The preparation method of 1,3-PDO is mainly divided into an acrolein hydration method, an ethylene oxide hydroformylation method and a biological engineering method. The ethylene oxide hydroformylation method is carried out under high pressure, has higher requirements on a reactor, and has the problems of difficult preparation method, high cost, difficult catalyst recovery and the like because transition metal and noble metal are frequently adopted as catalysts in the reaction process. The reaction conditions of the acrolein hydration method are sensitive to acid conditions, the reaction effect is influenced when the reaction conditions are too high or too low, the acrolein is extremely toxic, flammable and explosive and difficult to store and transport, and the raw materials of the acrolein and the 3-hydroxypropionaldehyde are easy to generate side reactions such as auto-polymerization, cross polymerization and the like. The glycerol fermentation yield by the biological engineering method is low, the metabolic stability of microorganisms is insufficient, the enzyme activity is difficult to maintain in the production process, and the market competitiveness is insufficient. In contrast, the production process of preparing 3-methyl hydroxypropionate (3-HPE) by ethylene oxide hydrogenation esterification and then preparing 1,3-PDO by hydrogenation has the advantages of rich ethylene oxide source and low cost, and the intermediate 3-HPE has stable property and is easy to store.

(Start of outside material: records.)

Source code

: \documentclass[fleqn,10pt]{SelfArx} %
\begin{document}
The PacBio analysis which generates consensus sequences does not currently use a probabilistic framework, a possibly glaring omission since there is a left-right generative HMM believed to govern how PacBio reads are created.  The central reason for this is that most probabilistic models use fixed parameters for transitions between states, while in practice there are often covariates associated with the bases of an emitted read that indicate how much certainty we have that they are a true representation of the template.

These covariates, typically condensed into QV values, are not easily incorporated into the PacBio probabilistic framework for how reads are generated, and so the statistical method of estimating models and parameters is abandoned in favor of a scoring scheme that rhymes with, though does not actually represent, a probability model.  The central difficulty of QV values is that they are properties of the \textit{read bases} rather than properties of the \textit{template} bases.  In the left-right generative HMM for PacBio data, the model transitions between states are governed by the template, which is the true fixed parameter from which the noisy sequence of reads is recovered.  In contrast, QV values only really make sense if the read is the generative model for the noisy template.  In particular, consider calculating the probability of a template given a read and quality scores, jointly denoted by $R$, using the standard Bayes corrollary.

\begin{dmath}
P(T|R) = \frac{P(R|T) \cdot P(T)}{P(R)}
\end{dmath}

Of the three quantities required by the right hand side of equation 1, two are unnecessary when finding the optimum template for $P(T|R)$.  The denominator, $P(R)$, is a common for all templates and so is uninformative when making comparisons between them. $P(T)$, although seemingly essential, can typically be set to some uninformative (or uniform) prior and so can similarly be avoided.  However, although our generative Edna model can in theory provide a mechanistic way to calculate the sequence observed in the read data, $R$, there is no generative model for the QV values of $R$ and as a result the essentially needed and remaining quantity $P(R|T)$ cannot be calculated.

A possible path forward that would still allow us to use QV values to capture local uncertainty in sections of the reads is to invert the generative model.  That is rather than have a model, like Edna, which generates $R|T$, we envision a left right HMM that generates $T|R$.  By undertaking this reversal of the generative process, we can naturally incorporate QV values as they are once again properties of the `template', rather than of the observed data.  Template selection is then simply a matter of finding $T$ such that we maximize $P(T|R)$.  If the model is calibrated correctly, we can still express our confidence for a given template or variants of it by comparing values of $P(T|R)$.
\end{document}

The catalyst currently used in industry for preparing 3-HPE by the hydroesterification of ethylene oxide with carbon monoxide and methanol is a cobalt carbonyl catalyst (NaCo (CO))4Or Co2(CO)8). However, the series of catalysts are unstable, can spontaneously combust in air and decompose under heat, and the solution of the organic solvent is immediately decomposed under air, so that the storage conditions are harsh. And the homogeneous catalyst is difficult to separate, the cobalt carbonyl has poor effect when being used as the catalyst, the conversion rate of raw materials and the selectivity of 3-HPE are both low, and the method is difficult to be suitable for industrial large-scale production.
The research on the catalyst for the hydroesterification reaction mainly focuses on the selection of homogeneous cobalt carbonyl and rhodium catalysts and auxiliaries. In the screening of the catalyst, in 1990, US4973741A discloses a triphenylphosphine rhodium complex catalyst containing noble metal, the conversion rate of ethylene oxide can reach 90% after ethylene oxide is subjected to methyl hydroformylation to prepare 3-methyl hydroxypropionate, but the reaction needs high pressure of 14MPa, and the selectivity of 3-HPE is only 66%.
US6191321A discloses a Co2(CO)8A catalyst system of 1, 10-phenanthroline, methyl tert-butyl ether is used as a solvent, the reaction is carried out for 18 hours at 90 ℃ and 7.8MPa, the conversion rate of ethylene oxide is only 11%, and the selectivity of a target product, namely methyl 3-hydroxypropionate, is 74%.
CN101020635A discloses that the selectivity of the target product 3-methyl hydroxypropionate can reach 90% by taking cobalt salt as a catalyst, pyridine, quinoline and their respective derivatives as ligands, and alkali or alkaline earth metal salt as an accelerant, wherein the pressure is 3.0 MPa-7.0 MPa, the reaction temperature is 50-100 ℃, and the reaction time is 3-5 hours.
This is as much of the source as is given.